--- Excerpted data Enclosed Below ---
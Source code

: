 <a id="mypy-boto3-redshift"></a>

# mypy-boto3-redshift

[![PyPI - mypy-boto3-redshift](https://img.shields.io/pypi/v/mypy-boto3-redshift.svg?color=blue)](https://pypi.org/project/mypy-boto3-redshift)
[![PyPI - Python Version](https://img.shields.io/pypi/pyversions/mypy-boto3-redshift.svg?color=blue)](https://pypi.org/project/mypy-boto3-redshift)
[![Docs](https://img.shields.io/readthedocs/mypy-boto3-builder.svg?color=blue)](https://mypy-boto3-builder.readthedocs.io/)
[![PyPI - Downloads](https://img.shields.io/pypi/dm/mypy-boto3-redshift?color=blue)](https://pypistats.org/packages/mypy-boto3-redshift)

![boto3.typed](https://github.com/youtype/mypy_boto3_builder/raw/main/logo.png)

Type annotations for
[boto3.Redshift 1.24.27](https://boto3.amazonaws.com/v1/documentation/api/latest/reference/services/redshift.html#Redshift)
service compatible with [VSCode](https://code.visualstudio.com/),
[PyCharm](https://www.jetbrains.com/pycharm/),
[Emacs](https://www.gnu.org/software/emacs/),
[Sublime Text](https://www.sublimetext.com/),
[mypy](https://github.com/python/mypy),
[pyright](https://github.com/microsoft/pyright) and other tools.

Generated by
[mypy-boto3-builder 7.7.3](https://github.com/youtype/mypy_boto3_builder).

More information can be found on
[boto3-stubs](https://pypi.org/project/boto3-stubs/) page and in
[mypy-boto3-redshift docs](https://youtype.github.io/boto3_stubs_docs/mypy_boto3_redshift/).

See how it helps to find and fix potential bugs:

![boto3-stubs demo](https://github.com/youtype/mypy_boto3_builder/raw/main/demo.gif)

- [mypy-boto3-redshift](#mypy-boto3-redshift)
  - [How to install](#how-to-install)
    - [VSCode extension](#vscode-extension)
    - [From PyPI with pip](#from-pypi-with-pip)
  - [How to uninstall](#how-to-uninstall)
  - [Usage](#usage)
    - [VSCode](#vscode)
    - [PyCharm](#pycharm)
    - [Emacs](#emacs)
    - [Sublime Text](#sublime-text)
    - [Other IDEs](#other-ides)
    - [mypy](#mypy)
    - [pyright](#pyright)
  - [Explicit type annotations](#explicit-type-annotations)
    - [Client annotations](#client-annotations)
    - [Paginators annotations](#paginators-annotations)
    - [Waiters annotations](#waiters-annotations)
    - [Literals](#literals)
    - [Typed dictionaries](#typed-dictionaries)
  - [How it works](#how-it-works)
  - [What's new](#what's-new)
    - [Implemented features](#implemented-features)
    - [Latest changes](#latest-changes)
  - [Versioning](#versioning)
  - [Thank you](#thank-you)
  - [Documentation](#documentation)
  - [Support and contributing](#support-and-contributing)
--- End of Enclosed Excerpted data ---
What you have to do: Every line of the data above that includes "color" should be listed.

Result of the exercise:
[![PyPI - mypy-boto3-redshift](https://img.shields.io/pypi/v/mypy-boto3-redshift.svg?color=blue)](https://pypi.org/project/mypy-boto3-redshift)
[![PyPI - Python Version](https://img.shields.io/pypi/pyversions/mypy-boto3-redshift.svg?color=blue)](https://pypi.org/project/mypy-boto3-redshift)
[![Docs](https://img.shields.io/readthedocs/mypy-boto3-builder.svg?color=blue)](https://mypy-boto3-builder.readthedocs.io/)
[![PyPI - Downloads](https://img.shields.io/pypi/dm/mypy-boto3-redshift?color=blue)](https://pypistats.org/packages/mypy-boto3-redshift)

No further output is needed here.